Would you restate each line of the data below word for word, without its pictures?
Segment Start: DATA
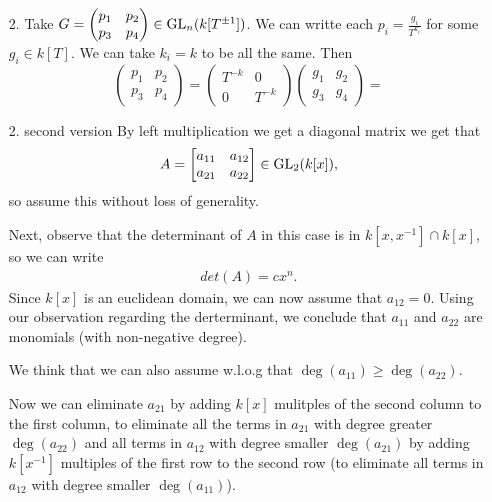 \begin{exercise}{2}
\begin{enumerate}
    \item[2.]{
            Take $G = \begin{pmatrix} p_1 & p_2 \\ p_3 & p_4 \end{pmatrix} \in
                \operatorname{GL}_n(k[T^{\pm 1}])$. We can writte each $p_i =
                \frac{g_i}{T^{k_i}}$ for some $g_i \in k[T]$. We can take $k_i =
                k$ to be all the same. Then
                \begin{equation}
                    \begin{pmatrix} p_1 & p_2 \\ p_3 & p_4 \end{pmatrix} =
                        \begin{pmatrix} T^{-k} & 0 \\ 0 & T^{-k} \end{pmatrix} 
                    \begin{pmatrix} g_1 & g_2 \\ g_3 & g_4 \end{pmatrix} = 
                \end{equation}
        }
    \item[2. second version]
    By left multiplication we get a diagonal matrix we get that 
    \begin{align*}
        A=\begin{bmatrix}
            a_{11}&a_{12}\\
            a_{21}&a_{22}
        \end{bmatrix}
        \in \operatorname{GL}_2(k[x]),
    \end{align*}
    so assume this without loss of generality.

    Next, observe that the determinant of $A$ in this case is in $k[x,x^{-1}]\cap k[x]$, so we can write 
    \begin{align*}
        det(A)=cx^n.
    \end{align*}
    Since $k[x]$ is an euclidean domain, we can now assume that $a_{12}=0$. Using our observation regarding
    the derterminant, we conclude that $a_{11}$ and $a_{22}$ are monomials (with non-negative degree).

    We think that we can also assume w.l.o.g that $\deg(a_{11})\geq \deg(a_{22})$.


    Now we can eliminate $a_{21}$ by adding $k[x]$ mulitples of the second column to the first column, to 
    eliminate all the terms in $a_{21}$ with degree greater $\deg(a_{22})$ and all terms in
    $a_{12}$ with degree smaller $\deg(a_{21})$ by adding $k[x^{-1}]$ multiples of the first row 
    to the second row (to eliminate all terms in $a_{12}$ with degree smaller $\deg(a_{11})$).
    

\end{enumerate}
\end{exercise}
Segment End: DATA
• _ANSWER BOX_
 \begin{exercise}{2}
\begin{enumerate}
    \item[2.]{
            Take $G = \begin{pmatrix} p_1 & p_2 \\ p_3 & p_4 \end{pmatrix} \in
                \operatorname{GL}_n(k[T^{\pm 1}])$. We can writte each $p_i =
                \frac{g_i}{T^{k_i}}$ for some $g_i \in k[T]$. We can take $k_i =
                k$ to be all the same. Then
                \begin{equation}
                    \begin{pmatrix} p_1 & p_2 \\ p_3 & p_4 \end{pmatrix} =
                        \begin{pmatrix} T^{-k} & 0 \\ 0 & T^{-k} \end{pmatrix} 
                    \begin{pmatrix} g_1 & g_2 \\ g_3 & g_4 \end{pmatrix} = 
                \end{equation}
        }
    \item[2. second version]
    By left multiplication we get a diagonal matrix we get that 
    \begin{align*}
        A=\begin{bmatrix}
            a_{11}&a_{12}\\
            a_{21}&a_{22}
        \end{bmatrix}
        \in \operatorname{GL}_2(k[x]),
    \end{align*}
    so assume this without loss of generality.

    Next, observe that the determinant of $A$ in this case is in $k[x,x^{-1}]\cap k[x]$, so we can write 
    \begin{align*}
        det(A)=cx^n.
    \end{align*}
    Since $k[x]$ is an euclidean domain, we can now assume that $a_{12}=0$. Using our observation regarding
    the derterminant, we conclude that $a_{11}$ and $a_{22}$ are monomials (with non-negative degree).

    We think that we can also assume w.l.o.g that $\deg(a_{11})\geq \deg(a_{22})$.


    Now we can eliminate $a_{21}$ by adding $k[x]$ mulitples of the second column to the first column, to 
    eliminate all the terms in $a_{21}$ with degree greater $\deg(a_{22})$ and all terms in
    $a_{12}$ with degree smaller $\deg(a_{21})$ by adding $k[x^{-1}]$ multiples of the first row 
    to the second row (to eliminate all terms in $a_{12}$ with degree smaller $\deg(a_{11})$).
    

\end{enumerate}
\end{exercise}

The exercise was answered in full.